▸ **EXERCISE BRIEF**
For the entries below, report the number of lines containing "links", without any other content.

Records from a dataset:

....

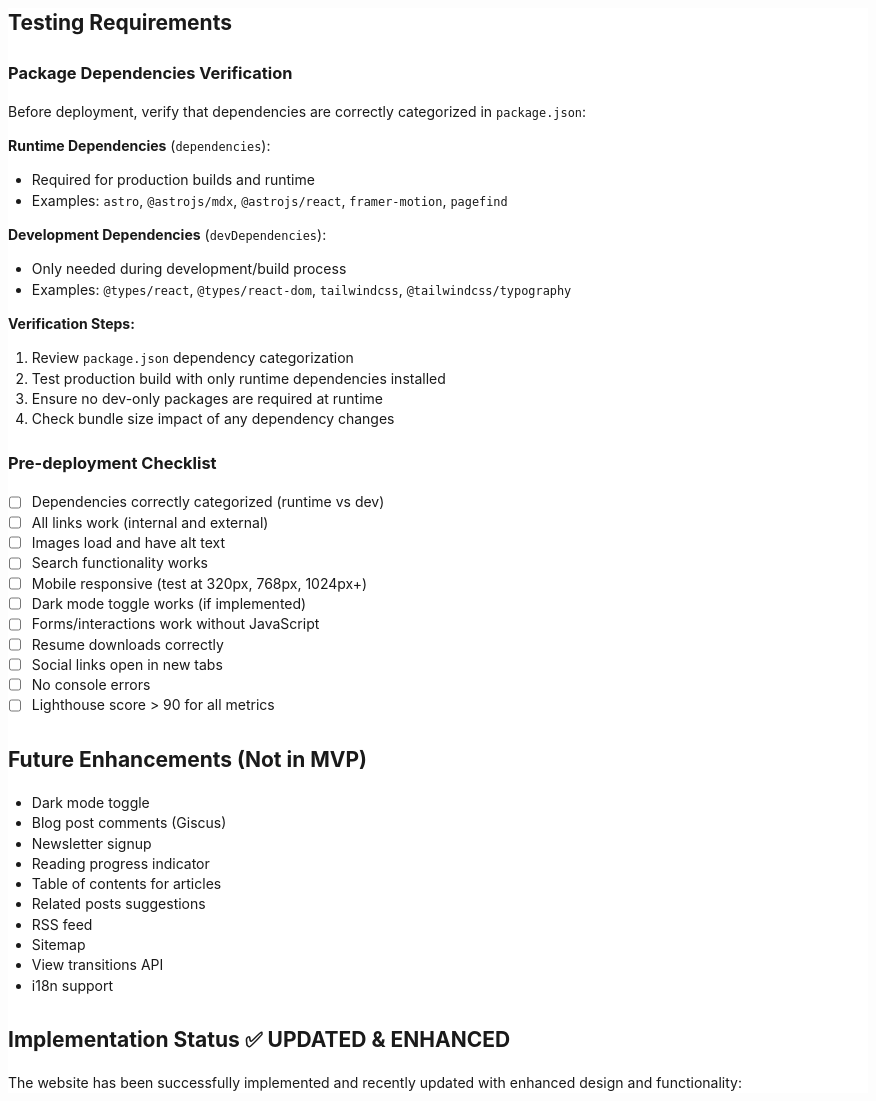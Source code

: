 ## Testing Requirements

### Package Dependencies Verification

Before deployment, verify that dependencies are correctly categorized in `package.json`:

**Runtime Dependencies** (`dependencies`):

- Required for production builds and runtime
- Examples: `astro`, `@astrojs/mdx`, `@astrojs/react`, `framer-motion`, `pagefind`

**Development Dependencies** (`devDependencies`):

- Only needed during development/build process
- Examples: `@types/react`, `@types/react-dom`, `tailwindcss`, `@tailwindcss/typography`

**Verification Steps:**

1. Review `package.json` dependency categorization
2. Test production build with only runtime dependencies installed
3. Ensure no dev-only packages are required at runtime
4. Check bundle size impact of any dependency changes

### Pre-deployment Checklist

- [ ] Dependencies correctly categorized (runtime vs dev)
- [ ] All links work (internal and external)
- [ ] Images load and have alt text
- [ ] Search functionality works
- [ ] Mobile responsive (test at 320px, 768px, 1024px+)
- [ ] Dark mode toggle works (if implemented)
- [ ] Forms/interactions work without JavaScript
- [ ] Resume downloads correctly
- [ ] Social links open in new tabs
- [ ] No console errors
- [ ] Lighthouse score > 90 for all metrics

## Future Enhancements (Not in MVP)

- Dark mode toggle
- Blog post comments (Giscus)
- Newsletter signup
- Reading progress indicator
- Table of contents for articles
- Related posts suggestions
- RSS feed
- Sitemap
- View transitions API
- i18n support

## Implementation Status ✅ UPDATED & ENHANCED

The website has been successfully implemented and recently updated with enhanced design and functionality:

....

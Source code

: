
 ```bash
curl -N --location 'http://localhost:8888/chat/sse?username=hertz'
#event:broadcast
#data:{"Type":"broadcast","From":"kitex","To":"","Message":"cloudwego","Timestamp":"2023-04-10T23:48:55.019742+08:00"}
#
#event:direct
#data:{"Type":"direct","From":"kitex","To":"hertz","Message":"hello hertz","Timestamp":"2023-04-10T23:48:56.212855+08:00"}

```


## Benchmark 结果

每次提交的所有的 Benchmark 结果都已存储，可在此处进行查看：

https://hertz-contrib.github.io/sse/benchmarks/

....

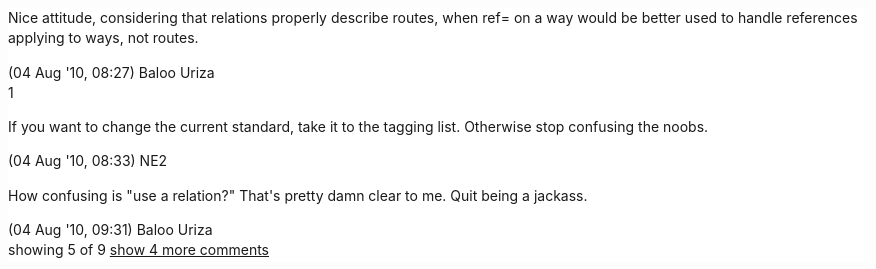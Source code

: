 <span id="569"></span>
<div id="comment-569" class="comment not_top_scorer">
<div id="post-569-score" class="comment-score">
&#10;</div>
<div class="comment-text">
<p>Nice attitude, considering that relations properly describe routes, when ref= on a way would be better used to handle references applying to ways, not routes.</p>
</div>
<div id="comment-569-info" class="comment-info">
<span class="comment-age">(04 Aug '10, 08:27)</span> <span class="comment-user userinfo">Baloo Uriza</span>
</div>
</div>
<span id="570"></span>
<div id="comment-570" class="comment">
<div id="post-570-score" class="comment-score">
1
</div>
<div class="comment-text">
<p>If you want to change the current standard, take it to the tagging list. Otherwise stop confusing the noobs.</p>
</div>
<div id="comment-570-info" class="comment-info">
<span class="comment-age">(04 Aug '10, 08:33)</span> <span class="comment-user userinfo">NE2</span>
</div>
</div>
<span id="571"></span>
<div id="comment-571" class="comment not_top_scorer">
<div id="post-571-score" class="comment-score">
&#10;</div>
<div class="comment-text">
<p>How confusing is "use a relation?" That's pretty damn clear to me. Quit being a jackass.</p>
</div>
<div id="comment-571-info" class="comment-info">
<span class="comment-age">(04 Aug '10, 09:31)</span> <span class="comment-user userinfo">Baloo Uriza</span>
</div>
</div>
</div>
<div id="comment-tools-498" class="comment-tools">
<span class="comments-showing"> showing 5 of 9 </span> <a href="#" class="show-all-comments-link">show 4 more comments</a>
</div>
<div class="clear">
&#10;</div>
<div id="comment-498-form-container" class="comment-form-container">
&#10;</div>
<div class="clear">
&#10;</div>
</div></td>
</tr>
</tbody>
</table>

....

▸ **WRITTEN RESPONSE**
2